“I thought we got off to a really good start.”
When Joe Mazzulla said that after the Celtics' loss to the Phoenix Suns, it probably stood out as faux coach praise designed to deflect too much blame toward his team. But Mazzulla was actually right on the money.
The Celtics did start out well, at least on one end of the floor. In fact, the first quarter of this game gave Boston the same opportunities they got against the Brooklyn Nets. Except this time around, instead of aggressively pursuing those chances, the Celtics played passive.
Brooklyn missed 10 of their first 11 shots against the Celtics, leading to a 27-4 deficit. The Suns missed 9 of their first 11 shots against Boston and were only down 7-4.
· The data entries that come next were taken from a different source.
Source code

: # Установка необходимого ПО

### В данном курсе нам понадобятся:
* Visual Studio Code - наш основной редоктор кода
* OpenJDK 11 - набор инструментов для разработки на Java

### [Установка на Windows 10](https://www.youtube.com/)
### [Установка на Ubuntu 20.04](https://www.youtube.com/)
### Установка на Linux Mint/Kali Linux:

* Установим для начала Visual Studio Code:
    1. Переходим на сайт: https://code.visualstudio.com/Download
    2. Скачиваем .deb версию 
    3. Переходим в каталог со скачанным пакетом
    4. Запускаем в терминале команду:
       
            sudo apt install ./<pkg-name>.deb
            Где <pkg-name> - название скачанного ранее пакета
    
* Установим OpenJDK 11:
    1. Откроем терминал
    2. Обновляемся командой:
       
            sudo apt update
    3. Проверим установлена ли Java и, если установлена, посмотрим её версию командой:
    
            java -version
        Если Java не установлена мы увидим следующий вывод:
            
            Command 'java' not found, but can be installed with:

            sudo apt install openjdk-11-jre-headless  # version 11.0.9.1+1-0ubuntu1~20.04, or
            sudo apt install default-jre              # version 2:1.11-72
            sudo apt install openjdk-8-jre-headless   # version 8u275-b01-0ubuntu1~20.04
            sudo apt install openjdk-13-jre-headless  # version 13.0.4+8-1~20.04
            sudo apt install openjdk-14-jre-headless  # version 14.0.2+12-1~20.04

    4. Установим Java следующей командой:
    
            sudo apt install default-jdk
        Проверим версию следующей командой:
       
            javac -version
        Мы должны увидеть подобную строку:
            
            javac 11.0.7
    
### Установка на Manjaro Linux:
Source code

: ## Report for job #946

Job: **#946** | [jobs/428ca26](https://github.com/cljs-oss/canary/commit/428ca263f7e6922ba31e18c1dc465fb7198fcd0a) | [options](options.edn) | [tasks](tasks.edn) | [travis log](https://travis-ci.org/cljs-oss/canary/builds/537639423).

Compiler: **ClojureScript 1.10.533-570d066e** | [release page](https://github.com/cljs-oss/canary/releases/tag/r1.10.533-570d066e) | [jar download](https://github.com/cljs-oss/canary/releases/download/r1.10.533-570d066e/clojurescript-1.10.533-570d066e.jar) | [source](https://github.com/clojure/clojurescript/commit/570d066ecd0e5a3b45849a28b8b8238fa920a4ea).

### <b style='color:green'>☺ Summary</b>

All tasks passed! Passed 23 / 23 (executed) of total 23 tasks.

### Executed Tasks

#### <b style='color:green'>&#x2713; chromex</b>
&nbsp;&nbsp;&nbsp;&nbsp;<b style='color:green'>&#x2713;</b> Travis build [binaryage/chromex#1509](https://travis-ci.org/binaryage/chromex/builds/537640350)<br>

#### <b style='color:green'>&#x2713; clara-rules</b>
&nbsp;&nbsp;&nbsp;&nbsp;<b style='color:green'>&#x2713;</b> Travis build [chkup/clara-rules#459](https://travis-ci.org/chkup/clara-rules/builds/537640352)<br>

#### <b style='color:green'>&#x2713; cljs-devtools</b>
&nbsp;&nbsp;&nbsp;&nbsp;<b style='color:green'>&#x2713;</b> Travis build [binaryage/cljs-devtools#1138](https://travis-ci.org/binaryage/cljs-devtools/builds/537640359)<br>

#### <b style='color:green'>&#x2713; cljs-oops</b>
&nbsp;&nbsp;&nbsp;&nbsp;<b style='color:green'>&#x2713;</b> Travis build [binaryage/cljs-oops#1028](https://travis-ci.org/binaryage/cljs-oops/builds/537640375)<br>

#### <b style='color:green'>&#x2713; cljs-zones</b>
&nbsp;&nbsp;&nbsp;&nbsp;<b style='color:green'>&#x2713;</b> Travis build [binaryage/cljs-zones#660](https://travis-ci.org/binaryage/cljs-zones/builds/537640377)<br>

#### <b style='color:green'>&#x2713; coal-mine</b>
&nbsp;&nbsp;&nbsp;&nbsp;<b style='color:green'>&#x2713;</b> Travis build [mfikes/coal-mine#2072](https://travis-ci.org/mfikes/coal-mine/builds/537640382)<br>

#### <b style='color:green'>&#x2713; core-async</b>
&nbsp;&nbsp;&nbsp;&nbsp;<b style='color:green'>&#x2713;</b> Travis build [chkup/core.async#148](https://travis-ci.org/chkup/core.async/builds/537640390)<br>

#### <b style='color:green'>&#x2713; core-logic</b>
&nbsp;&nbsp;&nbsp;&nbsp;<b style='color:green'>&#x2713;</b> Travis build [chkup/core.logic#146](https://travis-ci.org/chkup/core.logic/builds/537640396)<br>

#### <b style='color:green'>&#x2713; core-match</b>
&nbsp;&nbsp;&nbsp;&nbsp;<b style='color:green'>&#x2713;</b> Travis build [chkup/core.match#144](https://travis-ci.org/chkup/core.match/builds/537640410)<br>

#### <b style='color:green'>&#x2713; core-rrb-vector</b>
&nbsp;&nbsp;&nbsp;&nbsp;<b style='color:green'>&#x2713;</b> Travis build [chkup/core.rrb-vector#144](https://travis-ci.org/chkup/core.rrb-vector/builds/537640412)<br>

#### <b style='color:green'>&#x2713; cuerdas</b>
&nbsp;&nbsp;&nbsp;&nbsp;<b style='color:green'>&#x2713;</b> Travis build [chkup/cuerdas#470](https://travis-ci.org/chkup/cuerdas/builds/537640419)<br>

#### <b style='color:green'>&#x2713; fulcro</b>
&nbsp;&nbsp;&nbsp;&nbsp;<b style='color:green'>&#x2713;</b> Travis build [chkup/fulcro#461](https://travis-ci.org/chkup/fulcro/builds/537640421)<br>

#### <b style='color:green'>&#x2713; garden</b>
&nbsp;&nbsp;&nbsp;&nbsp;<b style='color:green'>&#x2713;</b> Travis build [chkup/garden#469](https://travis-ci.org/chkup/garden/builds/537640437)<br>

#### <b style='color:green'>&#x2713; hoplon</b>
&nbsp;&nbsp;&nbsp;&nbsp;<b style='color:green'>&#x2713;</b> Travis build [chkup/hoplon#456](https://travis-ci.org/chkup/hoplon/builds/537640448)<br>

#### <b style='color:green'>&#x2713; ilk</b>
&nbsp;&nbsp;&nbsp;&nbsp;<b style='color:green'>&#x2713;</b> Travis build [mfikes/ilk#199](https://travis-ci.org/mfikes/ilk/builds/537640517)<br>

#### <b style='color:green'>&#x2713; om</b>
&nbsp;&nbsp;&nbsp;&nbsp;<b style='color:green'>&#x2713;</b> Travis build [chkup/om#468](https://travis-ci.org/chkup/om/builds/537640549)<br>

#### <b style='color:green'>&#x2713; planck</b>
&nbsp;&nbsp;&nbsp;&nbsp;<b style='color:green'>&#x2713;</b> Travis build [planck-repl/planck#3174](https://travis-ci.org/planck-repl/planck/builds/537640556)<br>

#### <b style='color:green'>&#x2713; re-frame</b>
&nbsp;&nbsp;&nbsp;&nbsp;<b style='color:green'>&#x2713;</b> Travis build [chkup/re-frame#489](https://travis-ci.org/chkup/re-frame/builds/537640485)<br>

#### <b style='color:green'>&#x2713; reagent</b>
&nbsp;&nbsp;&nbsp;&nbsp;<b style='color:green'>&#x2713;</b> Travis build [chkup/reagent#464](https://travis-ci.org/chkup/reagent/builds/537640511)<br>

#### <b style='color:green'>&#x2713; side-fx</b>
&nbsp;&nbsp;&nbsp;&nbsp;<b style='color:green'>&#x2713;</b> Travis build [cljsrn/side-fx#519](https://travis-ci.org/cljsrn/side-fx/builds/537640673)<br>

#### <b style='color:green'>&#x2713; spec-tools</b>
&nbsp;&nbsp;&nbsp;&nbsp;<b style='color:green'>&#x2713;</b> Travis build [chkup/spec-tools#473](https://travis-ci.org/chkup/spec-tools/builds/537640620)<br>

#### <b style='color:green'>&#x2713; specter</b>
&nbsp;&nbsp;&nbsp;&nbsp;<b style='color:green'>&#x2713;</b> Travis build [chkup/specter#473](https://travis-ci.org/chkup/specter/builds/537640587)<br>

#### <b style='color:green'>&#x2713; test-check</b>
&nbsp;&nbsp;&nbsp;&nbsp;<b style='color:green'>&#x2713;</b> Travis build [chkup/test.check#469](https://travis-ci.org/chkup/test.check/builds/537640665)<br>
Here’s the difference. After all those Brooklyn misses, Boston went dunk, layup, 3, putback, layup, 3, dunk, putback, 3, 3 to get to 27 points.
After Phoenix’s misses? Missed 3, missed 3, missed 3, missed 3, missed layup, made mid-range jumper, missed midrange jumper, missed layup.
In one game they were aggressive, in the other they settled for 3-pointers. The difference between the two games was a two before the seven, and when you miss opportunities like that early in a game, it’s hard to get them back later.
“We didn't shoot the ball well tonight,” Mazzula said. “We missed some good shots. And then once we missed them and had empty possessions and got down, it kind of put some pressure on our offense and then we just didn't do a great job of executing.”
This, like a lot of other games we’ve seen recently, smacked of a ‘we just proved our point two nights ago, so we’re just going to chill in this one.’ Of course, it’s a little different because of the personnel on the floor and the way Phoenix played defensively. The Celtics tend to struggle against switches backed up by a rim protector, and the perimeter defenders the Suns threw at Boston were miles better than Brooklyn’s.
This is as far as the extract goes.